◆ **ACTIVITY**
Some entries follow. Reproduce exactly the lines starting at the one with "### 1.0.0, August 13, 2016" and stopping after the one with "## 📋 Features".

◆ **RECORDS FOR PROCESSING**

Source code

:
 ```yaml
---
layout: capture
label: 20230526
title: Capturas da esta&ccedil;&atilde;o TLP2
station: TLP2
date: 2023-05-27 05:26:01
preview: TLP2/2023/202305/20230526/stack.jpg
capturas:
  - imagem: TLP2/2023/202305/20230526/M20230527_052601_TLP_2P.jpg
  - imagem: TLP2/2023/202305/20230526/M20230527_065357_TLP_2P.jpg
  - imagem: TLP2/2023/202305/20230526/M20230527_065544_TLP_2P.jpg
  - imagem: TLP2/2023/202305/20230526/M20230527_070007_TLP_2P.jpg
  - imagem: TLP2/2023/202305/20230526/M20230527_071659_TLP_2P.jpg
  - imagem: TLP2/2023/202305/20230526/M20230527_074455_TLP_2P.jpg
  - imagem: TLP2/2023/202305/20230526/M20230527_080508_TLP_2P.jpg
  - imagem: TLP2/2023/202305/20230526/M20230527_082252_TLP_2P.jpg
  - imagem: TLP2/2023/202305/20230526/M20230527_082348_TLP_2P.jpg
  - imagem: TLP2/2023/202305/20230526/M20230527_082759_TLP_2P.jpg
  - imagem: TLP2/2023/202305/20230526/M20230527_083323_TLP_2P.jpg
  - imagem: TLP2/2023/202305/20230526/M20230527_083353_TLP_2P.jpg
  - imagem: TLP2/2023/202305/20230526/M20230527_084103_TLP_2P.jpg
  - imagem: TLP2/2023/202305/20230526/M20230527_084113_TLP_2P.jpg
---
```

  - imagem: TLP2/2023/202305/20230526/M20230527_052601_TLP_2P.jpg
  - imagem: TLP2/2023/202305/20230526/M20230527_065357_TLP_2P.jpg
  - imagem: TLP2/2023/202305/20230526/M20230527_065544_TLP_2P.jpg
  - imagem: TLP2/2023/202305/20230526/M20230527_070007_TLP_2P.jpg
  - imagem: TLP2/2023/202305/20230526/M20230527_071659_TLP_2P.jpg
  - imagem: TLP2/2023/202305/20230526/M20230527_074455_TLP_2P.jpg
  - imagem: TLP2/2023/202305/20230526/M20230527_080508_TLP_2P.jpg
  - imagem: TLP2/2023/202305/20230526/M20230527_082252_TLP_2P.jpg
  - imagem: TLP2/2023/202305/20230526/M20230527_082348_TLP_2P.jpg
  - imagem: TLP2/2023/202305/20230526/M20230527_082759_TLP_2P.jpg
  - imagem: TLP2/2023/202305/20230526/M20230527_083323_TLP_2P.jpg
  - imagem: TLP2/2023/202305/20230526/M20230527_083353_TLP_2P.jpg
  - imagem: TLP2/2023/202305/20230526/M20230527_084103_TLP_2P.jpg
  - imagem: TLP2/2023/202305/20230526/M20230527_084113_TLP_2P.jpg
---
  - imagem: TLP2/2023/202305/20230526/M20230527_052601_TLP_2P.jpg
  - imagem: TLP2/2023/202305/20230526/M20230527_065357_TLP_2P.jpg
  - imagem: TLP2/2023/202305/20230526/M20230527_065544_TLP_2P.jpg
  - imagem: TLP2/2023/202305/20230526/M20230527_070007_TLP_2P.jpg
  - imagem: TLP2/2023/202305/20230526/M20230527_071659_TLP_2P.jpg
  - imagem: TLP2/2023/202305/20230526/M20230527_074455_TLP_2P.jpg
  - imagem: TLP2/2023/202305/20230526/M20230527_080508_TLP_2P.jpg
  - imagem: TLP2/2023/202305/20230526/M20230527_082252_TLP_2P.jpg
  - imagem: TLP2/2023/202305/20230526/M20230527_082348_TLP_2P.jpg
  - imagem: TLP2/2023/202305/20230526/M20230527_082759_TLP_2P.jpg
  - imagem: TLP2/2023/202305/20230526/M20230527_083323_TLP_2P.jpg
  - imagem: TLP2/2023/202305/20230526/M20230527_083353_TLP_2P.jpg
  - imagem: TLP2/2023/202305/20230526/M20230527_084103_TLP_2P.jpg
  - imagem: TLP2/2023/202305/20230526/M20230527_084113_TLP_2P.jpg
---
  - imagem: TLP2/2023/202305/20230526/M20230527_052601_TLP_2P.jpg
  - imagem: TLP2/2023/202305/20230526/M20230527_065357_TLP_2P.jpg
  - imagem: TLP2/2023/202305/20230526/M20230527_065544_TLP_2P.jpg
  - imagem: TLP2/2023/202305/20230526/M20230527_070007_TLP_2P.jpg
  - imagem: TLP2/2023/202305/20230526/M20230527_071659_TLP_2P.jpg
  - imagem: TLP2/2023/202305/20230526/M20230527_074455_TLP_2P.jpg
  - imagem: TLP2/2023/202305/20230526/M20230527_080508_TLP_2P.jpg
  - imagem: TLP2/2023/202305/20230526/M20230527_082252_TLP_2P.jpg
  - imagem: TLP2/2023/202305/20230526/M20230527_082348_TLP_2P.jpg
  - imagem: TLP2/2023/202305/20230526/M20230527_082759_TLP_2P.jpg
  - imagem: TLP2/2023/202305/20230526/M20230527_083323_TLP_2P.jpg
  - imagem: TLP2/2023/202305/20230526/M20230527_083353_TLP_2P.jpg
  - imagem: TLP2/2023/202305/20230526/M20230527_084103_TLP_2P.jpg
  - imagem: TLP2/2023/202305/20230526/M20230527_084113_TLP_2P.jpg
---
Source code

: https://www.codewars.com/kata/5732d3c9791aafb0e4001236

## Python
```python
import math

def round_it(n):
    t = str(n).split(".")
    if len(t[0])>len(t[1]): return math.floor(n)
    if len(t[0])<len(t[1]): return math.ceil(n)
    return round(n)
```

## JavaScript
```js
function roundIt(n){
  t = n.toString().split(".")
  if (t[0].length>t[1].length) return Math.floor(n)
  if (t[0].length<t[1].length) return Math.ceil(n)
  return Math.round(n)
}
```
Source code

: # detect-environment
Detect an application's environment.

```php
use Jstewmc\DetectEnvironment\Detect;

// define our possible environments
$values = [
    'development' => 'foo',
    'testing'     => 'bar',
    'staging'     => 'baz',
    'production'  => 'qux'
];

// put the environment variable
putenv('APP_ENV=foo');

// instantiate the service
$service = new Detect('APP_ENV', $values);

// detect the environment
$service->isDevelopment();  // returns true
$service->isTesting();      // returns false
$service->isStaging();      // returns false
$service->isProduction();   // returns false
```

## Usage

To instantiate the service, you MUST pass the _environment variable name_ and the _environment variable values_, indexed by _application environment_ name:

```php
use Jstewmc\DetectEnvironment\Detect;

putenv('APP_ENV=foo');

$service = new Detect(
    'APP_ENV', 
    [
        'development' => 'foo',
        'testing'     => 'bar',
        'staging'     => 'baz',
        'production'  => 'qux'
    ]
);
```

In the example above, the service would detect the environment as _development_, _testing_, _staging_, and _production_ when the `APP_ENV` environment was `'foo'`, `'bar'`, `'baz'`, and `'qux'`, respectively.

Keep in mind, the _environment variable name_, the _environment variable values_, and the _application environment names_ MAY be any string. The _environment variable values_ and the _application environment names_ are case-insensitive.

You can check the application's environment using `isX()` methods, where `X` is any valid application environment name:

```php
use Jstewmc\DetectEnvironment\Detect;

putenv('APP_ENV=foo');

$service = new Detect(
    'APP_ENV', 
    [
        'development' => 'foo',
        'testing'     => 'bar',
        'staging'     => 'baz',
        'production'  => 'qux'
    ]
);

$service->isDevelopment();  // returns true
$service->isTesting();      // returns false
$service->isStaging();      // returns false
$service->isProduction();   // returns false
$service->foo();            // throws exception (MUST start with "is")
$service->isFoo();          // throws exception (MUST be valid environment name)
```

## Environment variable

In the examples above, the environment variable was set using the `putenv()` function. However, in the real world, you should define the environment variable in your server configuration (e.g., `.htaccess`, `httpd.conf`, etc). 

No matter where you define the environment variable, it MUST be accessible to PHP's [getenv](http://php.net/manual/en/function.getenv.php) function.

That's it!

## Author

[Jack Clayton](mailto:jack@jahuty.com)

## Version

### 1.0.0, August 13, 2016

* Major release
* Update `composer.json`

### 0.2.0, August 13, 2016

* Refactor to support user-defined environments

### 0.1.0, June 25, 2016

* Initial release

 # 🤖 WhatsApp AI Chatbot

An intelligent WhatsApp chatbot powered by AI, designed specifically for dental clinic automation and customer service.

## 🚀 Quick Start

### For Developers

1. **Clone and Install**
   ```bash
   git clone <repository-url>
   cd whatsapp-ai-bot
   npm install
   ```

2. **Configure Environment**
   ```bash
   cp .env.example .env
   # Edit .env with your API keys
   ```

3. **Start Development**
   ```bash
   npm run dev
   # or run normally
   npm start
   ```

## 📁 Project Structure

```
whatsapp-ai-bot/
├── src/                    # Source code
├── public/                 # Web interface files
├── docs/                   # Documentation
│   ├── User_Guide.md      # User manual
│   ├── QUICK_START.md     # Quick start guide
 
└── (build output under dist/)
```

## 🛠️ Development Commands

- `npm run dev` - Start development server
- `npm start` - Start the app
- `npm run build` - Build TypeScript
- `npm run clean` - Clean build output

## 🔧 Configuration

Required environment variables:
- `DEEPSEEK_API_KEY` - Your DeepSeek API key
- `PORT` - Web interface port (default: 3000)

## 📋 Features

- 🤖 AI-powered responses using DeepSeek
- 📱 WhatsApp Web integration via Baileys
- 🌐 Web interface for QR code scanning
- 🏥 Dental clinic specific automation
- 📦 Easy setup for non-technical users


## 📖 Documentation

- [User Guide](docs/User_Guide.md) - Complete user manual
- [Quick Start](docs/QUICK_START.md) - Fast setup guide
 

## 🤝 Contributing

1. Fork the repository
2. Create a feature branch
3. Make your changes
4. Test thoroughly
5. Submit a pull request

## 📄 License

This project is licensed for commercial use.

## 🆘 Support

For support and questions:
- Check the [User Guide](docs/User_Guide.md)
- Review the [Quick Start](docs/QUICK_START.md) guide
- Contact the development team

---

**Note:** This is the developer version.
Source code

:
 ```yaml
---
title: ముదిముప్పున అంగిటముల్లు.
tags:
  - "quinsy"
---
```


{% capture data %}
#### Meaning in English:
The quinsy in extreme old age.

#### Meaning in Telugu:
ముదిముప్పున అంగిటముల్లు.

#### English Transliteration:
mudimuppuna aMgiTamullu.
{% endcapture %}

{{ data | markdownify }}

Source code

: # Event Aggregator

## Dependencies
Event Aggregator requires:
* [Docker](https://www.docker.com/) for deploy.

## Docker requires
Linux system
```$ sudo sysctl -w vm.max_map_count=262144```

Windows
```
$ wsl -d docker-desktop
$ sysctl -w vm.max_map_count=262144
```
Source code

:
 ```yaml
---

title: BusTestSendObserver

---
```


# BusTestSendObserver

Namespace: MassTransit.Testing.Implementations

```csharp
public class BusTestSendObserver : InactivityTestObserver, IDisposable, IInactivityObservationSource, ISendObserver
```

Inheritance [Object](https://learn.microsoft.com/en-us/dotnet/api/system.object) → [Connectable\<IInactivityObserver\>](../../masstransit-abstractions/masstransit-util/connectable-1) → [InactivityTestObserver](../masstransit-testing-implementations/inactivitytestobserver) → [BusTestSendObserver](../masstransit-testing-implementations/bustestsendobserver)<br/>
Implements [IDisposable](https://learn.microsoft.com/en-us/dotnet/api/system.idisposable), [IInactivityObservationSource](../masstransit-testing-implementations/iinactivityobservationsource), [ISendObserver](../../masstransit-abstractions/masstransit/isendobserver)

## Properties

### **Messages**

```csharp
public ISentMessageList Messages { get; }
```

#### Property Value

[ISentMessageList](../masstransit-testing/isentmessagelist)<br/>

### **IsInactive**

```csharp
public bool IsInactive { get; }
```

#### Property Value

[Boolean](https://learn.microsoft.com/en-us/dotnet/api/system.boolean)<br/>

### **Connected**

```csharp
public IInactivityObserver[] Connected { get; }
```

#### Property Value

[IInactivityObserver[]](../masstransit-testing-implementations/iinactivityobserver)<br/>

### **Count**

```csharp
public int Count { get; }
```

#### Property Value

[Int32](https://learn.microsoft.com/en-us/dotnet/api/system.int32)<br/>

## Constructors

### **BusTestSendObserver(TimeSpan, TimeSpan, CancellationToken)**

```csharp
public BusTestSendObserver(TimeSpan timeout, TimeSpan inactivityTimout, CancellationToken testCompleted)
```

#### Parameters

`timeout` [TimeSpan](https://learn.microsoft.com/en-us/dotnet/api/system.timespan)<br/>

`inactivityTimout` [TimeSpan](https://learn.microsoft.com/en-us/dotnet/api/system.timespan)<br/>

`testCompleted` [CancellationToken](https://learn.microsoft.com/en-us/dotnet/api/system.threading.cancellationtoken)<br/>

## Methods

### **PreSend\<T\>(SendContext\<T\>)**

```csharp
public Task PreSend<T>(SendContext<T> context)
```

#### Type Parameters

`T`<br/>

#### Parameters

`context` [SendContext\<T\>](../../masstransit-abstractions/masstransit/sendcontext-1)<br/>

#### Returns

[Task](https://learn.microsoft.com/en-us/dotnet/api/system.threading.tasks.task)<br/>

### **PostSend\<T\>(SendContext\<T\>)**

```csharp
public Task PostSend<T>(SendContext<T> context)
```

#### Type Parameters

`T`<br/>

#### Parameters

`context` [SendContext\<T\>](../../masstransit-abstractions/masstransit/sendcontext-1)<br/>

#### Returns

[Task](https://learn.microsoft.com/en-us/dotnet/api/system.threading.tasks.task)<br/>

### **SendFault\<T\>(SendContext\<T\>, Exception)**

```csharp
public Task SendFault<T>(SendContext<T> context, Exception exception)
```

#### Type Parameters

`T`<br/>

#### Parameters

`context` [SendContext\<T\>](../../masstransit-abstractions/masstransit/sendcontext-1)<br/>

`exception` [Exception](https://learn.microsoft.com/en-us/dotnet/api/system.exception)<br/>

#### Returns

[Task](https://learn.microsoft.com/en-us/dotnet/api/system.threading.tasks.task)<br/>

◆ **ANSWER FOR THIS EXERCISE**
### 1.0.0, August 13, 2016

* Major release
* Update `composer.json`

### 0.2.0, August 13, 2016

* Refactor to support user-defined environments

### 0.1.0, June 25, 2016

* Initial release

 # 🤖 WhatsApp AI Chatbot

An intelligent WhatsApp chatbot powered by AI, designed specifically for dental clinic automation and customer service.

## 🚀 Quick Start

### For Developers

1. **Clone and Install**
   ```bash
   git clone <repository-url>
   cd whatsapp-ai-bot
   npm install
   ```

2. **Configure Environment**
   ```bash
   cp .env.example .env
   # Edit .env with your API keys
   ```

3. **Start Development**
   ```bash
   npm run dev
   # or run normally
   npm start
   ```

## 📁 Project Structure

```
whatsapp-ai-bot/
├── src/                    # Source code
├── public/                 # Web interface files
├── docs/                   # Documentation
│   ├── User_Guide.md      # User manual
│   ├── QUICK_START.md     # Quick start guide
 
└── (build output under dist/)
```

## 🛠️ Development Commands

- `npm run dev` - Start development server
- `npm start` - Start the app
- `npm run build` - Build TypeScript
- `npm run clean` - Clean build output

## 🔧 Configuration

Required environment variables:
- `DEEPSEEK_API_KEY` - Your DeepSeek API key
- `PORT` - Web interface port (default: 3000)

## 📋 Features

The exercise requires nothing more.